## Exercise requirements
All the data below needs to be retyped exactly as shown.

╭──

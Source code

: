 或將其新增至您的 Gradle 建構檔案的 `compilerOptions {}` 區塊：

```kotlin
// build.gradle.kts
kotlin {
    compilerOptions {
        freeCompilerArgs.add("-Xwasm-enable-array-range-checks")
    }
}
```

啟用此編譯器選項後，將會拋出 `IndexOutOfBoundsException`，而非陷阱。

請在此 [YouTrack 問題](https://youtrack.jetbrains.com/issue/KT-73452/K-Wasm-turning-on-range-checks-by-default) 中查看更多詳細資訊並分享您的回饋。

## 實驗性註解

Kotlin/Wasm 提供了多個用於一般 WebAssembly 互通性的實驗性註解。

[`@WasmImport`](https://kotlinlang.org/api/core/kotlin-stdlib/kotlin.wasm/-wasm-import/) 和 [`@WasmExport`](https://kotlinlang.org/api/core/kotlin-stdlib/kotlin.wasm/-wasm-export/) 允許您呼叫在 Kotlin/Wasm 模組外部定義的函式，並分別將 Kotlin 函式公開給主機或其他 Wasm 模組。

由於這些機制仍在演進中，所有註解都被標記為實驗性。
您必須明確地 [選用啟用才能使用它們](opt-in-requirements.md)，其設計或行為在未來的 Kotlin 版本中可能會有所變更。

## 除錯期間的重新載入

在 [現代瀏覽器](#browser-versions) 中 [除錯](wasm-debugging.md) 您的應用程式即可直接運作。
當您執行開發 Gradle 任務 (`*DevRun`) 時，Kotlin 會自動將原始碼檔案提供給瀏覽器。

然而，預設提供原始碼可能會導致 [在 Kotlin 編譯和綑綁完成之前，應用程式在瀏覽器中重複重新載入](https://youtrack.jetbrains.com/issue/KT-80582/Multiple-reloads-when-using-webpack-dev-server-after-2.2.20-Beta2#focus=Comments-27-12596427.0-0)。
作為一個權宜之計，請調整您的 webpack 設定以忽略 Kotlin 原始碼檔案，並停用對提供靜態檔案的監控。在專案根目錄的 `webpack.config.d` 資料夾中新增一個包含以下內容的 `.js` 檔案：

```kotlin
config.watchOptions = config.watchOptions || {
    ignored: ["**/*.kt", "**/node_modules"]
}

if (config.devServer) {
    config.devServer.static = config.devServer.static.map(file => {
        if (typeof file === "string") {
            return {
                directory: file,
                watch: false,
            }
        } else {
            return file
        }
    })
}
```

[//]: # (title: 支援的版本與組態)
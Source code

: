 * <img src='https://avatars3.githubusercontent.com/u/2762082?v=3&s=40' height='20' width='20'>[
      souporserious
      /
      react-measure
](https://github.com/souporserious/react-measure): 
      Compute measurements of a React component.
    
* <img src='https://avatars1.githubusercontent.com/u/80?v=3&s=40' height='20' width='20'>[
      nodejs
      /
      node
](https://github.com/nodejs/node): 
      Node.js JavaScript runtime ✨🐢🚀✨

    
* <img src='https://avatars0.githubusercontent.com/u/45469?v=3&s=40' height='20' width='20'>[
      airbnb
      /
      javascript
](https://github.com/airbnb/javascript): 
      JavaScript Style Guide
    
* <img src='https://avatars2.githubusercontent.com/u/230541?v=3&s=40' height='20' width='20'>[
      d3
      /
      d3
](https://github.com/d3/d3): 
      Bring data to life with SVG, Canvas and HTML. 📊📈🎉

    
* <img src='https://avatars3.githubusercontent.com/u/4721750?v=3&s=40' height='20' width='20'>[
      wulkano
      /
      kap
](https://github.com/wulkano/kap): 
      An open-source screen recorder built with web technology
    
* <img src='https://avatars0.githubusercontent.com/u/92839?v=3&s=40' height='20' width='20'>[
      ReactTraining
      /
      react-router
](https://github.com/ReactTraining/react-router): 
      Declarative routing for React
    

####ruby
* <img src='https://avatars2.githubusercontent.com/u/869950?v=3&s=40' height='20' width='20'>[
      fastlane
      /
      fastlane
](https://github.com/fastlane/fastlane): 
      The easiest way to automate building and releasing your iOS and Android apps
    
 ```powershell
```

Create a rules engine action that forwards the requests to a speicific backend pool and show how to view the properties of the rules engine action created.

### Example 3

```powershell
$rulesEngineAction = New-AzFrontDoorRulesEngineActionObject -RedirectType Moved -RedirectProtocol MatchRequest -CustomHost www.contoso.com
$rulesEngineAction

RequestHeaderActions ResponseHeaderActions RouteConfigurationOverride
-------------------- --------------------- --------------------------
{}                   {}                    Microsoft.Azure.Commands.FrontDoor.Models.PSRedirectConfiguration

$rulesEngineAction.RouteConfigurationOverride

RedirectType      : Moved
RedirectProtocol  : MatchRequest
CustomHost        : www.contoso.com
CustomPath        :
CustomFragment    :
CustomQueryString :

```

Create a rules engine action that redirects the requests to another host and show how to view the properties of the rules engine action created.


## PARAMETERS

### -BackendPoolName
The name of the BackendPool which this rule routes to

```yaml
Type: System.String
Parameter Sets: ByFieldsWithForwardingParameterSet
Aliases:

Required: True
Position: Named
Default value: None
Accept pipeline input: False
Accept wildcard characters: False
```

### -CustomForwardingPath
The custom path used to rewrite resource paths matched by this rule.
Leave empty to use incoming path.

╰──

## Written solution
Source code

: 或將其新增至您的 Gradle 建構檔案的 `compilerOptions {}` 區塊：

```kotlin
// build.gradle.kts
kotlin {
    compilerOptions {
        freeCompilerArgs.add("-Xwasm-enable-array-range-checks")
    }
}
```

啟用此編譯器選項後，將會拋出 `IndexOutOfBoundsException`，而非陷阱。

請在此 [YouTrack 問題](https://youtrack.jetbrains.com/issue/KT-73452/K-Wasm-turning-on-range-checks-by-default) 中查看更多詳細資訊並分享您的回饋。

## 實驗性註解

Kotlin/Wasm 提供了多個用於一般 WebAssembly 互通性的實驗性註解。

[`@WasmImport`](https://kotlinlang.org/api/core/kotlin-stdlib/kotlin.wasm/-wasm-import/) 和 [`@WasmExport`](https://kotlinlang.org/api/core/kotlin-stdlib/kotlin.wasm/-wasm-export/) 允許您呼叫在 Kotlin/Wasm 模組外部定義的函式，並分別將 Kotlin 函式公開給主機或其他 Wasm 模組。

由於這些機制仍在演進中，所有註解都被標記為實驗性。
您必須明確地 [選用啟用才能使用它們](opt-in-requirements.md)，其設計或行為在未來的 Kotlin 版本中可能會有所變更。

## 除錯期間的重新載入

在 [現代瀏覽器](#browser-versions) 中 [除錯](wasm-debugging.md) 您的應用程式即可直接運作。
當您執行開發 Gradle 任務 (`*DevRun`) 時，Kotlin 會自動將原始碼檔案提供給瀏覽器。

然而，預設提供原始碼可能會導致 [在 Kotlin 編譯和綑綁完成之前，應用程式在瀏覽器中重複重新載入](https://youtrack.jetbrains.com/issue/KT-80582/Multiple-reloads-when-using-webpack-dev-server-after-2.2.20-Beta2#focus=Comments-27-12596427.0-0)。
作為一個權宜之計，請調整您的 webpack 設定以忽略 Kotlin 原始碼檔案，並停用對提供靜態檔案的監控。在專案根目錄的 `webpack.config.d` 資料夾中新增一個包含以下內容的 `.js` 檔案：

```kotlin
config.watchOptions = config.watchOptions || {
    ignored: ["**/*.kt", "**/node_modules"]
}

if (config.devServer) {
    config.devServer.static = config.devServer.static.map(file => {
        if (typeof file === "string") {
            return {
                directory: file,
                watch: false,
            }
        } else {
            return file
        }
    })
}
```

[//]: # (title: 支援的版本與組態)
Source code

: * <img src='https://avatars3.githubusercontent.com/u/2762082?v=3&s=40' height='20' width='20'>[
      souporserious
      /
      react-measure
](https://github.com/souporserious/react-measure): 
      Compute measurements of a React component.
    
* <img src='https://avatars1.githubusercontent.com/u/80?v=3&s=40' height='20' width='20'>[
      nodejs
      /
      node
](https://github.com/nodejs/node): 
      Node.js JavaScript runtime ✨🐢🚀✨

    
* <img src='https://avatars0.githubusercontent.com/u/45469?v=3&s=40' height='20' width='20'>[
      airbnb
      /
      javascript
](https://github.com/airbnb/javascript): 
      JavaScript Style Guide
    
* <img src='https://avatars2.githubusercontent.com/u/230541?v=3&s=40' height='20' width='20'>[
      d3
      /
      d3
](https://github.com/d3/d3): 
      Bring data to life with SVG, Canvas and HTML. 📊📈🎉

    
* <img src='https://avatars3.githubusercontent.com/u/4721750?v=3&s=40' height='20' width='20'>[
      wulkano
      /
      kap
](https://github.com/wulkano/kap): 
      An open-source screen recorder built with web technology
    
* <img src='https://avatars0.githubusercontent.com/u/92839?v=3&s=40' height='20' width='20'>[
      ReactTraining
      /
      react-router
](https://github.com/ReactTraining/react-router): 
      Declarative routing for React
    

####ruby
* <img src='https://avatars2.githubusercontent.com/u/869950?v=3&s=40' height='20' width='20'>[
      fastlane
      /
      fastlane
](https://github.com/fastlane/fastlane): 
      The easiest way to automate building and releasing your iOS and Android apps
    
 ```powershell
```

Create a rules engine action that forwards the requests to a speicific backend pool and show how to view the properties of the rules engine action created.

### Example 3

```powershell
$rulesEngineAction = New-AzFrontDoorRulesEngineActionObject -RedirectType Moved -RedirectProtocol MatchRequest -CustomHost www.contoso.com
$rulesEngineAction

RequestHeaderActions ResponseHeaderActions RouteConfigurationOverride
-------------------- --------------------- --------------------------
{}                   {}                    Microsoft.Azure.Commands.FrontDoor.Models.PSRedirectConfiguration

$rulesEngineAction.RouteConfigurationOverride

RedirectType      : Moved
RedirectProtocol  : MatchRequest
CustomHost        : www.contoso.com
CustomPath        :
CustomFragment    :
CustomQueryString :

```

Create a rules engine action that redirects the requests to another host and show how to view the properties of the rules engine action created.


## PARAMETERS

### -BackendPoolName
The name of the BackendPool which this rule routes to

```yaml
Type: System.String
Parameter Sets: ByFieldsWithForwardingParameterSet
Aliases:

Required: True
Position: Named
Default value: None
Accept pipeline input: False
Accept wildcard characters: False
```

### -CustomForwardingPath
The custom path used to rewrite resource paths matched by this rule.
Leave empty to use incoming path.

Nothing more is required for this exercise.